2.A alma do advento é a esperança, mas não uma esperança qualquer, a esperança assente em Cristo, porque Ele é a esperança e sem Ele não há esperança digna desse nome. Viver o advento em direcção ao Natal é abrir-se à verdadeira esperança. Nos últimos anos, o mundo tem atingido sucessos e metas que não passavam de ilusões nos séculos passados. Mas se é certo que nos maravilhamos com os sucessos, também é certo que os vemos florir sobre a areia, fazendo parte de uma vida que se nos escapa, marcada com limites e fragilidades.

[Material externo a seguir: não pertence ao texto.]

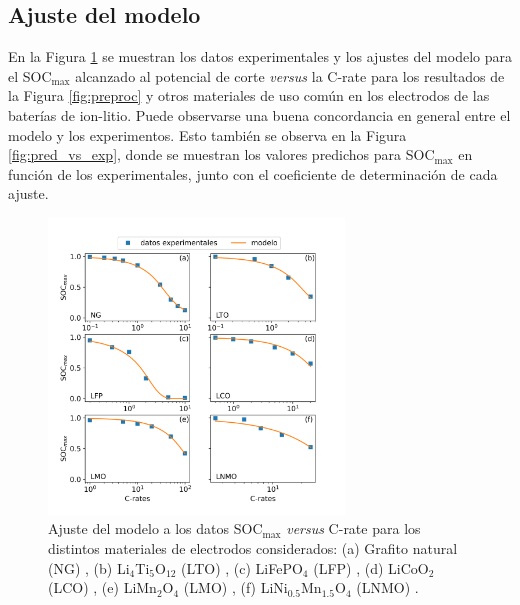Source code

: \subsection{Ajuste del modelo}\label{s:ajustes}

En la Figura \ref{fig:ajustes} se muestran los datos experimentales y los 
ajustes del modelo para el SOC$_{\max}$ alcanzado al potencial de corte 
\textit{versus} la C-rate para los resultados de la Figura \ref{fig:preproc}
y otros materiales de uso común en los electrodos de las baterías de ion-litio.
Puede observarse una buena concordancia en general entre el modelo y los 
experimentos. Esto también se observa en la Figura \ref{fig:pred_vs_exp},
donde se muestran los valores predichos para SOC$_{\max}$ en función de los
experimentales, junto con el coeficiente de determinación de cada ajuste.
\begin{figure}[h!]
    \centering
    \includegraphics[width=0.7\textwidth]{FastCharging/un/resultados/ajuste/ajustes.png}
    \caption{Ajuste del modelo a los datos SOC$_{\max}$ \textit{versus} C-rate
    para los distintos materiales de electrodos considerados: (a) Grafito natural (NG)
    \cite{mancini2022}, (b) Li$_4$Ti$_5$O$_{12}$ (LTO) \cite{he2012}, (c) LiFePO$_4$ (LFP) \cite{lei2015}, 
    (d) LiCoO$_2$ (LCO) \cite{wang2019high}, (e) LiMn$_2$O$_4$ (LMO) \cite{bak2011}, (f) LiNi$_{0.5}$Mn$_{1.5}$O$_4$ (LNMO)
    \cite{nishikawa2017}.}
    \label{fig:ajustes}
\end{figure}
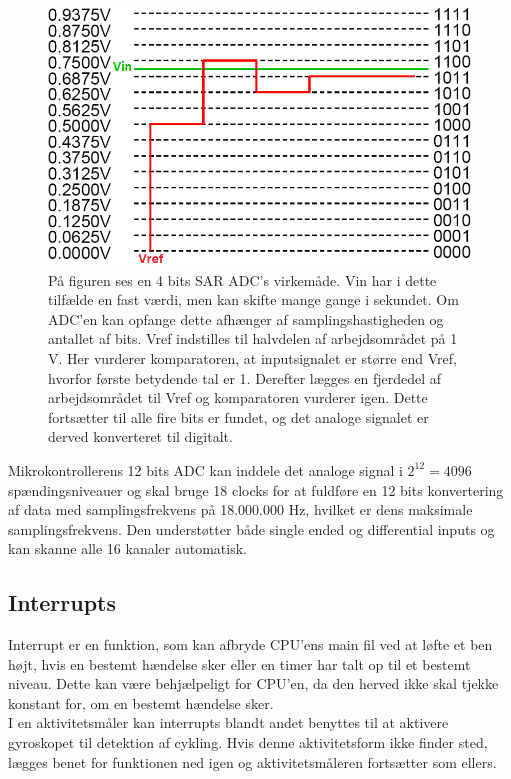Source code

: \begin{figure}[H]
	\centering
	\includegraphics[scale=0.6]{figures/bProblemloesning/SAR_ADC.png}
	\caption{På figuren ses en 4 bits SAR ADC's virkemåde. Vin har i dette tilfælde en fast værdi, men kan skifte mange gange i sekundet. Om ADC'en kan opfange dette afhænger af samplingshastigheden og antallet af bits. Vref indstilles til halvdelen af arbejdsområdet på 1 V. Her vurderer komparatoren, at inputsignalet er større end Vref, hvorfor første betydende tal er 1. Derefter lægges en fjerdedel af arbejdsområdet til Vref og komparatoren vurderer igen. Dette fortsætter til alle fire bits er fundet, og det analoge signalet er derved konverteret til digitalt.}
	\label{fig:SAR_ADC}
\end{figure}\vspace{-0.5cm}
Mikrokontrollerens 12 bits ADC kan inddele det analoge signal i $2^{12} = 4096$ spændingsniveauer og skal bruge 18 clocks for at fuldføre en 12 bits konvertering af data med samplingsfrekvens på 18.000.000 Hz, hvilket er dens maksimale samplingsfrekvens. Den understøtter både single ended og differential inputs og kan skanne alle 16 kanaler automatisk. \citep{Semiconductor20164200M,Moore2004}

\subsection{Interrupts}
Interrupt er en funktion, som kan afbryde CPU'ens main fil ved at løfte et ben højt, hvis en bestemt hændelse sker eller en timer har talt op til et bestemt niveau. Dette kan være behjælpeligt for CPU'en, da den herved ikke skal tjekke konstant for, om en bestemt hændelse sker. \citep{Badiger2016} \\
I en aktivitetsmåler kan interrupts blandt andet benyttes til at aktivere gyroskopet til detektion af cykling. Hvis denne aktivitetsform ikke finder sted, lægges benet for funktionen ned igen og aktivitetsmåleren fortsætter som ellers.

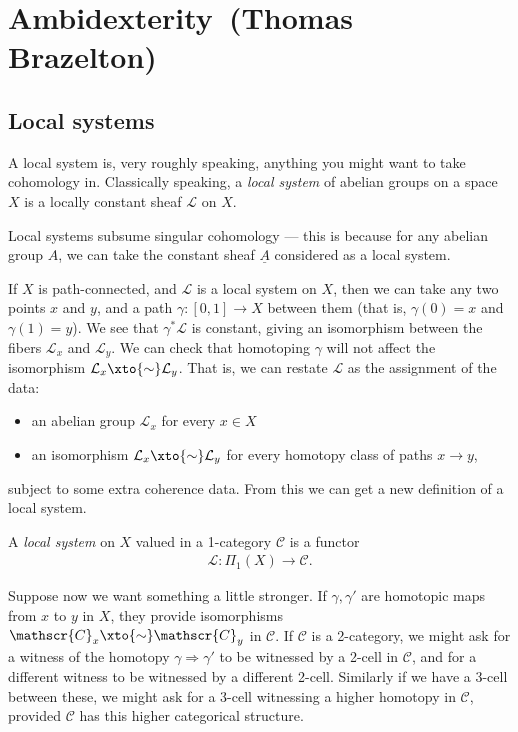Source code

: \renewcommand{\thespeaker}{Thomas Brazelton}
\renewcommand{\thetitle}{Ambidexterity}
\section{\thetitle~(\thespeaker)}



\subsection{Local systems}
A local system is, very roughly speaking, anything you might want to take cohomology in. Classically speaking, a \textit{local system} of abelian groups on a space $X$ is a locally constant sheaf $\mathcal{L}$ on $X$. 

\begin{example} Local systems subsume singular cohomology --- this is because for any abelian group $A$, we can take the constant sheaf $\underline{A}$ considered as a local system.
\end{example}

If $X$ is path-connected, and $\mathcal{L}$ is a local system on $X$, then we can take any two points $x$ and $y$, and a path $\gamma: [0,1] \to X$ between them (that is, $\gamma(0) = x$ and $\gamma(1) = y$). We see that $\gamma^\ast \mathcal{L}$ is constant, giving an isomorphism between the fibers $\mathcal{L}_x$ and $\mathcal{L}_y$. We can check that homotoping $\gamma$ will not affect the isomorphism $\mathcal{L}_x \xto{\sim} \mathcal{L}_y$. That is, we can restate $\mathcal{L}$ as the assignment of the data:
\begin{itemize}
    \item an abelian group $\mathcal{L}_x$ for every $x\in X$
    \item an isomorphism $\mathcal{L}_x \xto{\sim} \mathcal{L}_y$ for every homotopy class of paths $x \to y$,
\end{itemize}
subject to some extra coherence data. From this we can get a new definition of a local system.

\begin{definition} A \textit{local system} on $X$ valued in a 1-category $\mathscr{C}$ is a functor
\begin{align*}
    \mathcal{L} : \Pi_1(X) \to \mathscr{C}.
\end{align*}
\end{definition}

Suppose now we want something a little stronger. If $\gamma,\gamma'$ are homotopic maps from $x$ to $y$ in $X$, they provide isomorphisms $\mathscr{C}_x \xto{\sim} \mathscr{C}_y$ in $\mathscr{C}$. If $\mathscr{C}$ is a 2-category, we might ask for a witness of the homotopy $\gamma \Rightarrow \gamma'$ to be witnessed by a 2-cell in $\mathscr{C}$, and for a different witness to be witnessed by a different 2-cell. Similarly if we have a 3-cell between these, we might ask for a 3-cell witnessing a higher homotopy in $\mathscr{C}$, provided $\mathscr{C}$ has this higher categorical structure.

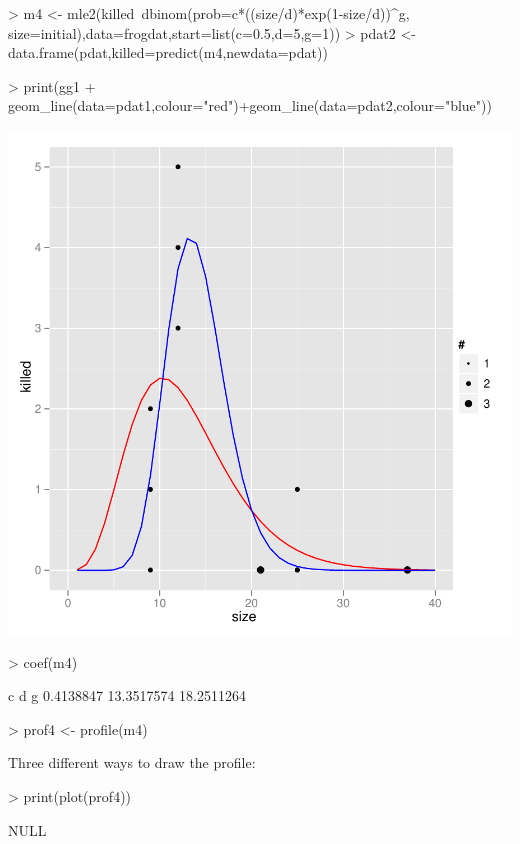 \documentclass{article}
\begin{document}
\begin{Schunk}
\begin{Sinput}
> m4 <- mle2(killed~dbinom(prob=c*((size/d)*exp(1-size/d))^g,
   size=initial),data=frogdat,start=list(c=0.5,d=5,g=1))
> pdat2 <- data.frame(pdat,killed=predict(m4,newdata=pdat))
\end{Sinput}
\end{Schunk}

\begin{Schunk}
\begin{Sinput}
> print(gg1 + geom_line(data=pdat1,colour="red")+geom_line(data=pdat2,colour="blue"))
\end{Sinput}
\end{Schunk}
\includegraphics{mle2-039}

\begin{Schunk}
\begin{Sinput}
> coef(m4)
\end{Sinput}
\begin{Soutput}
         c          d          g 
 0.4138847 13.3517574 18.2511264 
\end{Soutput}
\begin{Sinput}
> prof4 <- profile(m4)
\end{Sinput}
\end{Schunk}

Three different ways to draw the profile:
\begin{Schunk}
\begin{Sinput}
> print(plot(prof4))
\end{Sinput}
\begin{Soutput}
NULL
\end{Soutput}
\end{Schunk}
\end{document}
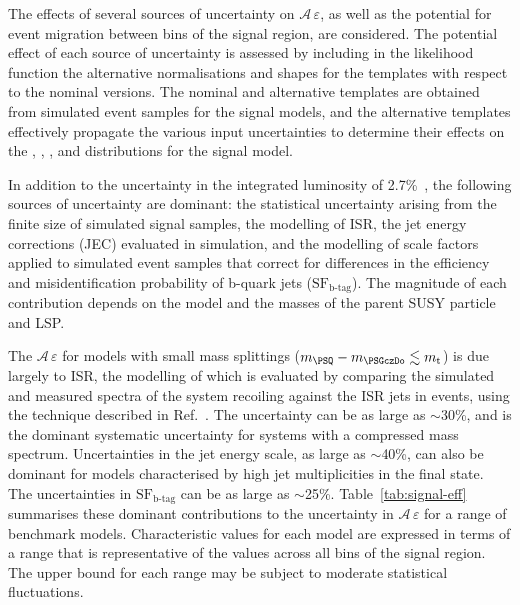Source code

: The effects of several sources of uncertainty on
$\mathcal{A}\,\varepsilon$, as well as the potential for event
migration between bins of the signal region, are considered. The
potential effect of each source of uncertainty is assessed by
including in the likelihood function the alternative normalisations
and shapes for the \HTmiss templates with respect to the nominal
versions. The nominal and alternative templates are obtained from
simulated event samples for the signal models, and the alternative
templates effectively propagate the various input uncertainties to
determine their effects on the \njet, \nb, \scalht, and \HTmiss
distributions for the signal model.

In addition to the uncertainty in the integrated luminosity of
2.7\%~\cite{CMS:2016eto}, the following sources of uncertainty are
dominant: the statistical uncertainty arising from the finite size of
simulated signal samples, the modelling of ISR, the jet energy
corrections (JEC) evaluated in simulation, and the modelling of scale
factors applied to simulated event samples that correct for
differences in the efficiency and misidentification probability of
b-quark jets ($\text{SF}_\text{b-tag}$). The magnitude of each
contribution depends on the model and the masses of the parent
SUSY particle and LSP.

The $\mathcal{A}\,\varepsilon$ for models with small mass
splittings (\eg $m_{\PSQ} - m_{\PSGczDo} \lesssim m_{\text t}$) is due
largely to ISR, the modelling of which is evaluated by comparing the
simulated and measured \pt spectra of the system recoiling against the
ISR jets in \ttbar events, using the technique described in
Ref.~\cite{single-lepton-stop}. The uncertainty can be as large as
$\sim$30\%, and is the dominant systematic uncertainty for systems
with a compressed mass spectrum. Uncertainties in the jet energy
scale, as large as $\sim$40\%, can also be dominant for models
characterised by high jet multiplicities in the final state. The
uncertainties in $\text{SF}_\text{b-tag}$ can be as large as
$\sim$25\%. Table~\ref{tab:signal-eff} summarises these dominant
contributions to the uncertainty in $\mathcal{A}\,\varepsilon$ for
a range of benchmark models. Characteristic values for each model are
expressed in terms of a range that is representative of the values
across all bins of the signal region. The upper bound for each range
may be subject to moderate statistical fluctuations.

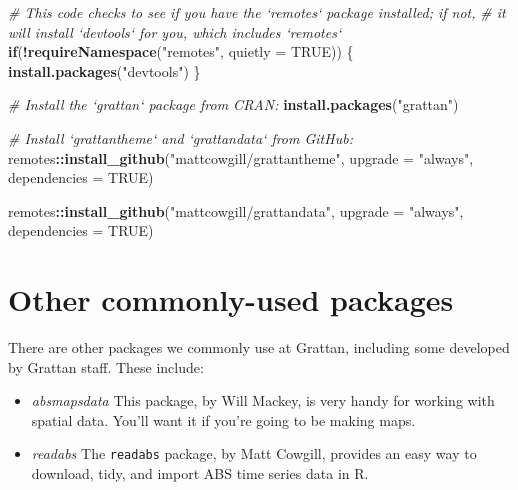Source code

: \documentclass[]{book}
\newenvironment{Shaded}{\begin{snugshade}}{\end{snugshade}}
\newcommand{\CommentTok}[1]{\textcolor[rgb]{0.56,0.35,0.01}{\textit{#1}}}
\newcommand{\ControlFlowTok}[1]{\textcolor[rgb]{0.13,0.29,0.53}{\textbf{#1}}}
\newcommand{\DataTypeTok}[1]{\textcolor[rgb]{0.13,0.29,0.53}{#1}}
\newcommand{\KeywordTok}[1]{\textcolor[rgb]{0.13,0.29,0.53}{\textbf{#1}}}
\newcommand{\NormalTok}[1]{#1}
\newcommand{\OperatorTok}[1]{\textcolor[rgb]{0.81,0.36,0.00}{\textbf{#1}}}
\newcommand{\OtherTok}[1]{\textcolor[rgb]{0.56,0.35,0.01}{#1}}
\newcommand{\StringTok}[1]{\textcolor[rgb]{0.31,0.60,0.02}{#1}}
\begin{document}
\begin{Shaded}
\begin{Highlighting}[]
\CommentTok{# This code checks to see if you have the `remotes` package installed; if not,}
\CommentTok{# it will install `devtools` for you, which includes `remotes`}
\ControlFlowTok{if}\NormalTok{(}\OperatorTok{!}\KeywordTok{requireNamespace}\NormalTok{(}\StringTok{"remotes"}\NormalTok{, }\DataTypeTok{quietly =} \OtherTok{TRUE}\NormalTok{)) \{}
  \KeywordTok{install.packages}\NormalTok{(}\StringTok{"devtools"}\NormalTok{)}
\NormalTok{\}}

\CommentTok{# Install the `grattan` package from CRAN:}
\KeywordTok{install.packages}\NormalTok{(}\StringTok{"grattan"}\NormalTok{)}

\CommentTok{# Install `grattantheme` and `grattandata` from GitHub:}
\NormalTok{remotes}\OperatorTok{::}\KeywordTok{install_github}\NormalTok{(}\StringTok{"mattcowgill/grattantheme"}\NormalTok{,}
                        \DataTypeTok{upgrade =} \StringTok{"always"}\NormalTok{,}
                        \DataTypeTok{dependencies =} \OtherTok{TRUE}\NormalTok{)}

\NormalTok{remotes}\OperatorTok{::}\KeywordTok{install_github}\NormalTok{(}\StringTok{"mattcowgill/grattandata"}\NormalTok{,}
                        \DataTypeTok{upgrade =} \StringTok{"always"}\NormalTok{,}
                        \DataTypeTok{dependencies =} \OtherTok{TRUE}\NormalTok{)}
\end{Highlighting}
\end{Shaded}

\hypertarget{other-commonly-used-packages}{%
\section{Other commonly-used packages}\label{other-commonly-used-packages}}

There are other packages we commonly use at Grattan, including some developed by Grattan staff. These include:

\begin{itemize}
\item
  \emph{absmapsdata} This package, by Will Mackey, is very handy for working with spatial data. You'll want it if you're going to be making maps.
\item
  \emph{readabs} The \texttt{readabs} package, by Matt Cowgill, provides an easy way to download, tidy, and import ABS time series data in R.
\end{itemize}
\end{document}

Crescemos e progredimos, mas estamos sempre a esbarrar na nossa finitude e no cansaço das realidades do mundo. Por outro lado, todos facilmente reconhecemos que estamos a chegar a um beco sem saída, em todos os sentidos. A política não tem ideias, os economistas são pouco claros na apresentação de soluções, as elites andam indiferentes e estão acomodadas, as referências e os valores estão feitos è medida de cada um e sentimos que nada é seguro e sólido. Nada é certo, nada é claro, nada é consensual, nada é estável, tudo deambula ao sabor do tempo. Qualquer nova visão ou doutrina levanta um mar de suspeitas e desconfianças. A própria democracia, até agora não merecedora de qualquer laivo de suspeita, começa a suscitar algumas reservas. Coloquemos as perguntas simples, mas essenciais: Para onde caminha o mundo? Que futuro estamos a construir? Quantas não são as dúvidas e as incertezas que nos cercam. Sem Cristo nada é certo e nada tem sentido, ainda que sejam pequenas conquistas para o rumo do mundo, e não passamos de um belo navio que anda em alto mar sem rumo, apesar de ir vencendo as ondas gigantes. O Papa Bento XVI, na sua Encíclica «Salvos pela Esperança», diz: «é verdade que quem não conhece Deus, mesmo podendo ter muitas esperanças, no fundo está sem esperança, sem a grande esperança que sustenta toda a vida. A verdadeira e grande esperança do homem, que resiste apesar de todas as desilusões, só pode ser Deus – o Deus que nos amou, e ama ainda agora «até ao fim», «até à plena consumação». Só com Ele a vida é Vida e o amor é Amor.
3.Nos últimos tempos, crentes e não crentes preocuparam-se em questionar o celibato dos padres. Durante uma semana, vários programas televisivos debateram o tema, com comentários para todos os gostos. Dois reparos: se os padres se sentem bem como estão, salvo raras excepções, porquê tanta preocupação com as suas opções e a sua liberdade? Não acham um pouco estranho que uma sociedade, infelizmente, marcada com as cicatrizes do divórcio e de casamentos infelizes e instáveis, que só Deus sabe como andam, e que se empenha todos os dias em desacreditar a instituição do Matrimónio, preferindo todos os outros tipos de união, ande tão preocupada em ver os padres casados? Eu acho e muito.
Aproveito para desejar, desde já, um bom natal a todos e boas festas e, por amor de Deus, vão à missa no dia de Natal. Não consigo compreender como se pode viver o natal sem ir à missa. A razão de ser do natal é a incarnação do Filho de Deus. O resto é tudo consequência disso. Não há natal sem Cristo. Será que Ele não merece um beijo simples, mas afectuoso, por todo o encanto que o Natal nos proporciona e por tudo aquilo que fez por nós?